Personal information
- Born: May 31, 1969 (age 57) San Francisco, California, U.S.
- Listed height: 6 ft 8 in (2.03 m)
- Listed weight: 225 lb (102 kg)

Career information
- High school: Birmingham (Los Angeles, California)
- College: UCLA (1987–1991)
- NBA draft: 1991: undrafted
- Playing career: 1991–1994
- Position: Small forward
- Number: 25

Career history
- 1991–1992: Los Angeles Lakers
- 1992–1993: Montpellier
- 1993–1994: Oklahoma City Cavalry
- 1994: Fargo-Moorhead Fever
- 1994: Joventut Badalona
- Stats at NBA.com
- Stats at Basketball Reference

= Keith Owens =

American basketball player (born 1969)

Keith Kensel Owens (born May 31, 1969) is an American former professional basketball player for the Los Angeles Lakers in the National Basketball Association (NBA). The small forward played one season with the Lakers in the 1991–92 season. He played college basketball for four seasons for the UCLA Bruins from 1987 through 1991.

==Early life==
Owens was born in San Francisco, California. He was 6 ft 5 in and played center in high school at Birmingham High in Van Nuys, California.

==College career==
Owens was more concerned with his education than being able to play basketball. He rejected athletic scholarship offers from Cal Poly Pomona and Hawaii. He attended college at the University of California, Los Angeles (UCLA) instead, where he made the Bruins basketball team in his first year in 1987 as a 6 ft 8 in walk-on under coach Walt Hazzard. However, Owens played so infrequently that year that he calculated his points and rebounds by the minute rather than by the game. By his sophomore year under new coach Jim Harrick, Owens earned a scholarship. He became an integral part of the team in his final two seasons. In his senior year, he was co-captain of the team and averaged 6.3 points and 5.3 rebounds a game and blocked 61 shots.
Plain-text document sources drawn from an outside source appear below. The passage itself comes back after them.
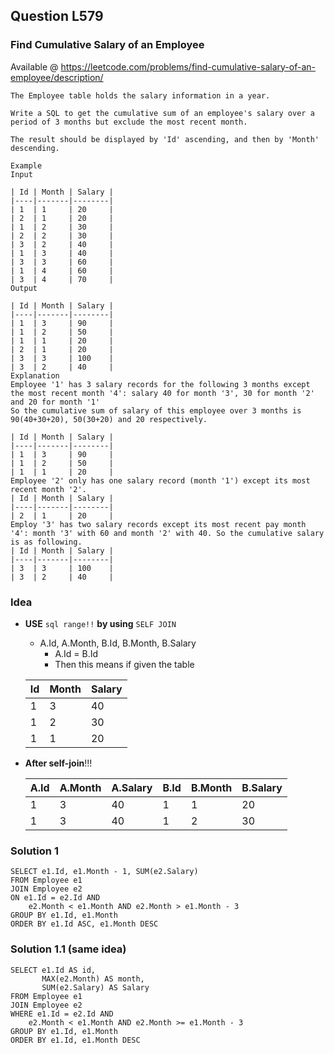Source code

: 

## Question L579

### Find Cumulative Salary of an Employee
Available @ <https://leetcode.com/problems/find-cumulative-salary-of-an-employee/description/>

	The Employee table holds the salary information in a year.
	
	Write a SQL to get the cumulative sum of an employee's salary over a period of 3 months but exclude the most recent month.
	
	The result should be displayed by 'Id' ascending, and then by 'Month' descending.
	
	Example
	Input
	
	| Id | Month | Salary |
	|----|-------|--------|
	| 1  | 1     | 20     |
	| 2  | 1     | 20     |
	| 1  | 2     | 30     |
	| 2  | 2     | 30     |
	| 3  | 2     | 40     |
	| 1  | 3     | 40     |
	| 3  | 3     | 60     |
	| 1  | 4     | 60     |
	| 3  | 4     | 70     |
	Output
	
	| Id | Month | Salary |
	|----|-------|--------|
	| 1  | 3     | 90     |
	| 1  | 2     | 50     |
	| 1  | 1     | 20     |
	| 2  | 1     | 20     |
	| 3  | 3     | 100    |
	| 3  | 2     | 40     |
	Explanation
	Employee '1' has 3 salary records for the following 3 months except the most recent month '4': salary 40 for month '3', 30 for month '2' and 20 for month '1'
	So the cumulative sum of salary of this employee over 3 months is 90(40+30+20), 50(30+20) and 20 respectively.
	
	| Id | Month | Salary |
	|----|-------|--------|
	| 1  | 3     | 90     |
	| 1  | 2     | 50     |
	| 1  | 1     | 20     |
	Employee '2' only has one salary record (month '1') except its most recent month '2'.
	| Id | Month | Salary |
	|----|-------|--------|
	| 2  | 1     | 20     |
	Employ '3' has two salary records except its most recent pay month '4': month '3' with 60 and month '2' with 40. So the cumulative salary is as following.
	| Id | Month | Salary |
	|----|-------|--------|
	| 3  | 3     | 100    |
	| 3  | 2     | 40     |


### **Idea**

* **USE** `sql range!!` **by using** `SELF JOIN` 
	* A.Id, A.Month, B.Id, B.Month, B.Salary
		* A.Id = B.Id
		* Then this means if given the table 

	| Id | Month | Salary |
	|----|-------|--------|
	| 1  | 3     | 40     |
	| 1  | 2     | 30     |
	| 1  | 1     | 20     |
	
*	**After self-join**!!!
	
	| A.Id | A.Month | A.Salary |	B.Id | B.Month | B.Salary |
	|------|-------- | -------- |	---- | ------- | -------  |
	| 1    | 3       | 40       | 1    | 1       | 20      
	| 1    | 3       | 40       | 1    | 2       | 30

	
	
### Solution 1
	SELECT e1.Id, e1.Month - 1, SUM(e2.Salary)
	FROM Employee e1
	JOIN Employee e2
	ON e1.Id = e2.Id AND
		e2.Month < e1.Month AND e2.Month > e1.Month - 3
	GROUP BY e1.Id, e1.Month
	ORDER BY e1.Id ASC, e1.Month DESC


### Solution 1.1 (same idea)
	SELECT e1.Id AS id,
           MAX(e2.Month) AS month, 
           SUM(e2.Salary) AS Salary
	FROM Employee e1
	JOIN Employee e2
	WHERE e1.Id = e2.Id AND
		e2.Month < e1.Month AND e2.Month >= e1.Month - 3
	GROUP BY e1.Id, e1.Month
	ORDER BY e1.Id, e1.Month DESC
Harrick called Owens "the best post defender we have—a real force for us."

==Professional career==
Owens made the Los Angeles Lakers roster for the 1991–92 season after beginning on their Summer Pro League team. After being waived by the Lakers before the following season in October 1992, he played in France in 1992–93 with Montpellier Paillade Basket in the Ligue Nationale de Basket. Owens returned to the United States and played in the Continental Basketball Association in 1993–94, splitting the season between the Oklahoma City Cavalry and the Fargo-Moorhead Fever, averaging 13.3 points and 6.4 rebounds per game that year. Afterwards, he went to Spain for a stint with Joventut Badalona in the Liga ACB.

==Later years==
Owens co-hosted the show Bruin Talk on Fox Sports West in 2000, interviewing UCLA athletes and coaches.